Saved entries:

+++++

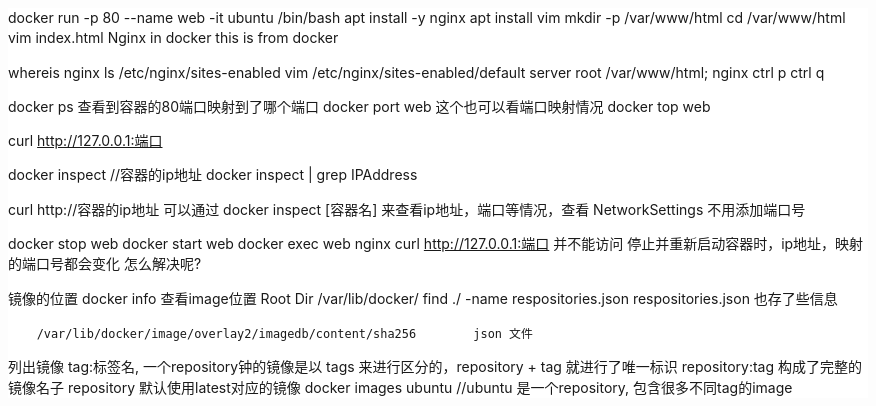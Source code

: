 
docker run -p 80 --name web -it ubuntu /bin/bash
apt install -y nginx
apt install vim
mkdir -p /var/www/html
cd /var/www/html
vim index.html
    <html>
        <head>Nginx in docker</head>
        <body>
            this is from docker
        </body>
    </html>

whereis nginx
ls /etc/nginx/sites-enabled
vim /etc/nginx/sites-enabled/default
    server 
        root /var/www/html;
nginx
ctrl p ctrl q

docker ps
    查看到容器的80端口映射到了哪个端口
docker port web
    这个也可以看端口映射情况
docker top web

curl http://127.0.0.1:端口

docker inspect //容器的ip地址
    docker inspect | grep IPAddress

curl http://容器的ip地址
    可以通过 docker inspect [容器名] 来查看ip地址，端口等情况，查看 NetworkSettings
    不用添加端口号


docker stop web
docker start web
docker exec web nginx
curl http://127.0.0.1:端口 并不能访问
停止并重新启动容器时，ip地址，映射的端口号都会变化
    怎么解决呢?


镜像的位置
    docker info 查看image位置   Root Dir
        /var/lib/docker/
        find ./ -name respositories.json
            respositories.json 也存了些信息

        /var/lib/docker/image/overlay2/imagedb/content/sha256        json 文件

列出镜像
        tag:标签名, 一个repository钟的镜像是以 tags 来进行区分的，repository + tag 就进行了唯一标识
            repository:tag 构成了完整的镜像名子
            repository 默认使用latest对应的镜像
        docker images ubuntu    //ubuntu 是一个repository, 包含很多不同tag的image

+++++

* [WHAT THE TASK REQUIRES]
Scan the lines above, and whenever one holds the string "ubuntu", copy it.

* [WRITTEN RESPONSE]
docker run -p 80 --name web -it ubuntu /bin/bash
        docker images ubuntu    //ubuntu 是一个repository, 包含很多不同tag的image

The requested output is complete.